Diverting to another type of dough for a tribute

This story starts with a chance acquisition - as do so many things in life.  A 25 cent purchase of a book from the Halifax Public Libraries Book sale in 2008.  It's a book called 'Cooking across America' by Bernard Clayton.  I love the premise of this book:  Bernard Clayton packs up wife and dog in camper van and travels across the United States ( and even ventures into Canada...), arrives in towns and quickly susses out who cooks well...and then proceeds to get their story and recipes.  I have to say that everything I have ever tried from this book has been fantastic - Max's Loaf, Grandmother's Cinnamon Buns (my staple for fund raisers) - the Key Lime pie - all great!  The secret is that you are using recipes that have been foolproof over time, absolutely tried and true.

Then I bought his bread and stews book and discovered that he is a bread fanatic! I found my current go-to loaf for when I have no time - which has literally changed my life!   From start to finish - approximately 65 minutes - you make it while you make dinner!  And this is what it looks like.....Mr.
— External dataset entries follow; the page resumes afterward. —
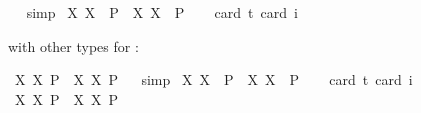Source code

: \begin{isabellebody}
\ %
%
\isamarkupfalse%
\ simp%
%
%
\isanewline
{}\isamarkupfalse%
\ {\isachardoublequoteopen}{\isasymlfloor}{\isacharparenleft}{\isasymlambda}X{\isachardot}\ \isactrlbold {\isasymdiamond}\isactrlbold {\isasymexists}X{\isacharparenright}\ \ {\isacharparenleft}P{\isacharcolon}{\isacharcolon}{\isasymup}{\isasymlangle}{\isasymzero}{\isasymrangle}{\isacharparenright}\ \isactrlbold {\isasymrightarrow}\ {\isacharparenleft}{\isasymlambda}X{\isachardot}\ \isactrlbold {\isasymexists}X{\isacharparenright}\ \ P{\isasymrfloor}{\isachardoublequoteclose}\ \isanewline
\ \ \isamarkupfalse%
{\isacharbrackleft}card\ {\isacharprime}t{\isacharequal}{}{\isacharcomma}\ card\ i{\isacharequal}{}{\isacharbrackright}%
\ %
%
\isamarkupfalse%
\ %
%
%
%
%
\begin{isamarkuptext}%
with other types for :%
\end{isamarkuptext}\isamarkuptrue%
\isamarkupfalse%
\ {\isachardoublequoteopen}{\isasymlfloor}{\isacharparenleft}{\isasymlambda}X{\isachardot}\ \isactrlbold {\isasymdiamond}\isactrlbold {\isasymexists}X{\isacharparenright}\ \isactrlbold {\isasymdown}{\isacharparenleft}P{\isacharcolon}{\isacharcolon}{\isasymup}{\isasymlangle}{\isasymup}{\isasymzero}{\isasymrangle}{\isacharparenright}\ \isactrlbold {\isasymrightarrow}\ {\isacharparenleft}{\isasymlambda}X{\isachardot}\ \isactrlbold {\isasymexists}X{\isacharparenright}\ \isactrlbold {\isasymdown}P{\isasymrfloor}{\isachardoublequoteclose}%
\ %
%
\isamarkupfalse%
\ simp%
%
%
\isanewline
{}\isamarkupfalse%
\ {\isachardoublequoteopen}{\isasymlfloor}{\isacharparenleft}{\isasymlambda}X{\isachardot}\ \isactrlbold {\isasymdiamond}\isactrlbold {\isasymexists}X{\isacharparenright}\ \ {\isacharparenleft}P{\isacharcolon}{\isacharcolon}{\isasymup}{\isasymlangle}{\isasymup}{\isasymzero}{\isasymrangle}{\isacharparenright}\ \isactrlbold {\isasymrightarrow}\ {\isacharparenleft}{\isasymlambda}X{\isachardot}\ \isactrlbold {\isasymexists}X{\isacharparenright}\ \ P{\isasymrfloor}{\isachardoublequoteclose}\ \isanewline
\ \ \isamarkupfalse%
{\isacharbrackleft}card\ {\isacharprime}t{\isacharequal}{}{\isacharcomma}\ card\ i{\isacharequal}{}{\isacharbrackright}%
\ %
%
\isamarkupfalse%
\ %
%
%
%
\isanewline
{}\isamarkupfalse%
\ {\isachardoublequoteopen}{\isasymlfloor}{\isacharparenleft}{\isasymlambda}X{\isachardot}\ \isactrlbold {\isasymdiamond}\isactrlbold {\isasymexists}X{\isacharparenright}\ \isactrlbold {\isasymdown}{\isacharparenleft}P{\isacharcolon}{\isacharcolon}{\isasymup}{\isasymlangle}{\isasymlangle}{\isasymzero}{\isasymrangle}{\isasymrangle}{\isacharparenright}\ \isactrlbold {\isasymrightarrow}\ {\isacharparenleft}{\isasymlambda}X{\isachardot}\ \isactrlbold {\isasymexists}X{\isacharparenright}\ \isactrlbold {\isasymdown}P{\isasymrfloor}{\isachardoublequoteclose}%

\end{isabellebody}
Clayton calls it Cuban bread.  It says in the recipe that he used this recipe in his baking classes for beginners – specifically to show how quick and easy it is to make good bread!


                      IMG_1757              IMG_1343
 


Twenty-two years ago, I decided to try to always make the bread for the household and I've been doing it ever since - with more or less success, sometimes delicious, sometimes not so much.  When our kids arrived, I continued - thinking to myself that this was one staple in the household whose ingredients were completely under my control.  It seemed that knowing the ingredients in the toast was certainty in a chaotic world!  In all these years I've found all the idiosyncrasies of bread-making: they exist to  humble you when you think you've got it all figured out!


I've had 2 bread machines in 22 years but I only use the dough setting and never use it to actually bake the loaf - not recommended unless you are desperate.  Or I use my food processor to make the dough - either works perfectly.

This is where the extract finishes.